Последнее стихотворение – «Домашнее» – почему-то причудливо косплеит «Молитву» М.Ю.Лермонтова.

Сравните:
«Шелуха…»


Есть плитка шоколадная,
Предчувствие бездомное,
И что-то непонятное,
И что-то бесподобное.

«Молитва» (Лермонтов)
Есть сила благодатная
В созвучьи слов живых
И дышит непонятная,
Святая прелесть в них.




Пассаж про руку, которая болит без умолку, комментировать не будем. В любом случае, «Домашнее» не тянет на завершающий аккорд сборника. Единственное, чем оно мило – это «предчувствием бездомности», которое возникает именно дома.

Пробежимся по отдельным цепляющим глаз моментам внутри сборника.
Тексты густо заселены животными и птицами: сорока, белка, лиса, сова и другие.

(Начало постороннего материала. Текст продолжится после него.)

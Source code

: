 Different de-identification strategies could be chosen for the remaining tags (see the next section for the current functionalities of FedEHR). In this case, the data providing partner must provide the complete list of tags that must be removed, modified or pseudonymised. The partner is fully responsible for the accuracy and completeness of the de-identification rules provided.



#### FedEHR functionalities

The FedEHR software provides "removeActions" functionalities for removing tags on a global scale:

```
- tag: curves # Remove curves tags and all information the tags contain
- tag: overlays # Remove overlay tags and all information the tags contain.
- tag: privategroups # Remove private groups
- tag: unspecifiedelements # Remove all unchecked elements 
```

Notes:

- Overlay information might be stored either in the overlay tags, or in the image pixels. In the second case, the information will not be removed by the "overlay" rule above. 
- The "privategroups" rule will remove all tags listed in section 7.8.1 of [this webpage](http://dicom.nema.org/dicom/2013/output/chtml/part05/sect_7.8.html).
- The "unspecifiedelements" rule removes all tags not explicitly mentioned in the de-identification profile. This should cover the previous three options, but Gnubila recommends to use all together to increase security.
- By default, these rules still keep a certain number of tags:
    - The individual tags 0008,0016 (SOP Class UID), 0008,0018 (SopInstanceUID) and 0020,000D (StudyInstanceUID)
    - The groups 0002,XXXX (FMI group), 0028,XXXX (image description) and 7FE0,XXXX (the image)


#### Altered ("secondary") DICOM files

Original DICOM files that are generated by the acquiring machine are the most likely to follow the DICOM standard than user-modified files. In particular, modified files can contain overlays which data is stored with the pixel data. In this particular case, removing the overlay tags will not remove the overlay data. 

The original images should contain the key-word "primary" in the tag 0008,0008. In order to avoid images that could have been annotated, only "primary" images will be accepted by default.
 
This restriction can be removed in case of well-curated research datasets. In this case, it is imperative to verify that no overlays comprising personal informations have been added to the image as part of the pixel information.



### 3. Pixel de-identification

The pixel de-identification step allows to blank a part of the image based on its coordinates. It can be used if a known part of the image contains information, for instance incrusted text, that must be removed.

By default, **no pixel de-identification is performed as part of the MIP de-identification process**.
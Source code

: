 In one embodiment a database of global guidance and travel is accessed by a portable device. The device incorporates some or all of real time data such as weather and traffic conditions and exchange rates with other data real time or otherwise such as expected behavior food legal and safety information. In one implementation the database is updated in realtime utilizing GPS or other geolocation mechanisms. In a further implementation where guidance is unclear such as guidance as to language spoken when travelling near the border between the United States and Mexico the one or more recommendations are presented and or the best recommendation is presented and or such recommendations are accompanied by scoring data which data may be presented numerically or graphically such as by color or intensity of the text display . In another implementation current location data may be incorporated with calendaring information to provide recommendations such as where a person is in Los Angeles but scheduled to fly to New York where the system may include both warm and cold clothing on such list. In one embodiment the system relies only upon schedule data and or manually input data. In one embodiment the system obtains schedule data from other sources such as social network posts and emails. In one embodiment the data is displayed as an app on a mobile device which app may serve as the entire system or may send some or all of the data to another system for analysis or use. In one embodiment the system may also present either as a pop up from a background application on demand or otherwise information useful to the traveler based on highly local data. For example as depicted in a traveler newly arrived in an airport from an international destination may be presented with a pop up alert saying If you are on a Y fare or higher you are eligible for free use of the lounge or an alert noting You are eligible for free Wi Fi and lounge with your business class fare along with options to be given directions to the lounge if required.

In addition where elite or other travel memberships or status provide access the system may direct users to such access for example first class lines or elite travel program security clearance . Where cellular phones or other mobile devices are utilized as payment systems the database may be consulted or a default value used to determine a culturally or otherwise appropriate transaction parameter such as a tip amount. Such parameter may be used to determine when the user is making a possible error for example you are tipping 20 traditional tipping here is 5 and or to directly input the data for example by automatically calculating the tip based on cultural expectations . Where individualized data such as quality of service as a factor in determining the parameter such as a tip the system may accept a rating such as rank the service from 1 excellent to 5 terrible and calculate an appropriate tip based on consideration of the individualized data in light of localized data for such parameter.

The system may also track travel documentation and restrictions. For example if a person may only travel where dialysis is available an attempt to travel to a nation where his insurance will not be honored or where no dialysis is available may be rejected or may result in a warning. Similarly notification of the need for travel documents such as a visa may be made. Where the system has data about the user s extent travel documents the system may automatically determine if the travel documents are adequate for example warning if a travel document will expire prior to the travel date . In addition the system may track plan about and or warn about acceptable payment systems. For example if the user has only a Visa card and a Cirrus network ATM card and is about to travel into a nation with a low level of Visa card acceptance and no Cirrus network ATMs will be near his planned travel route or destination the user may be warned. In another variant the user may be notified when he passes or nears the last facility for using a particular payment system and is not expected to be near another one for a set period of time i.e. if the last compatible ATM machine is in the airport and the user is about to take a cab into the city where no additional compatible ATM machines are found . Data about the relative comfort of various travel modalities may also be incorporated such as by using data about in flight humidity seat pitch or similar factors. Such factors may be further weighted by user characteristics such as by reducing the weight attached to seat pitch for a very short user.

Бросаются в глаза сложные отношения автора с кроликами и зайцами:
«Осталось в шляпе немного зайцев <…> || И давят эти скоты на жалость» и «На подушке рваной прядь волос – Кролик в простыне тебя унес».
Однако само стихотворение «Кролыбельная» хочется причислить к ряду сложившихся текстов сборника. Зловеще и необъяснимо: кролики воинственно проникли в дом, и их вожак утащил лирического героя. Но здесь не ищешь логики: чувствуется пульсация, внутренняя стройность происходящего.
К сожалению, не во всех стихотворениях автору удалось довести воплощение до высоты замысла. Например, «Лестница» сначала ведёт читателя по верёвочному мосту сказочных образов, а потом оставляет ломать «полумёртвый штрифель», «Чтобы первые человеки || Разгадали на пепле шифр». Шифр чего? Если «первые человеки» придут после них, то кто – лирические герои? Минус первые человеки? В подобных местах недосказанность не становится энигматичностью. Вместо ожившего мифа мы получаем историю, рассказанную автором самому себе.
Одно стихотворение хочется привести целиком пример сочетания замысла и его воплощения:


ПРЕСВЯТАЯ ВЕКША
В меня орехом кинули,
Се превеликий грех.
Со звуком древесиновым
Ударил в лоб орех.

Аз зашатался, раненный
Сим плодом между глаз,
От гнилоспелой градины
Создатель мя не спас.

И я промолвил: «Господи,
Блажен ореха стук.
Во всем твой мудрый промысел,
Спасибо, что фундук!».



На наш взгляд, подобная шутка-пародия смотрится удачнее нет-нет да мелькающего Тора с его молотом.
«Гномон», «Ребёнок», «Меоре» тоже выглядят сложившимися текстами.
В целом подкупает стремление автора к созданию новой мифологии. Заметен культурный багаж, вплетение аллюзий. Но сам сборник вызывает ощущение неоднородности. Где-то удачную историю портит банальная концовка, где-то западает смысловая клавиша и читатель остаётся с немым вопросом «И чё?».
При этом сильно балладное начало, а некоторые стихи по атмосфере напоминают детские страшилки (вот эти вот, где «Маленький мальчик по стройке гулял…»).


Так что, несмотря на разную плотность стихотворного текста, читателю остаётся наслаждение собирать удачные стихотворные строки автора. Возможно, сидя с творцом-ребёнком в пустой комнате и рассматривая их через калейдоскоп.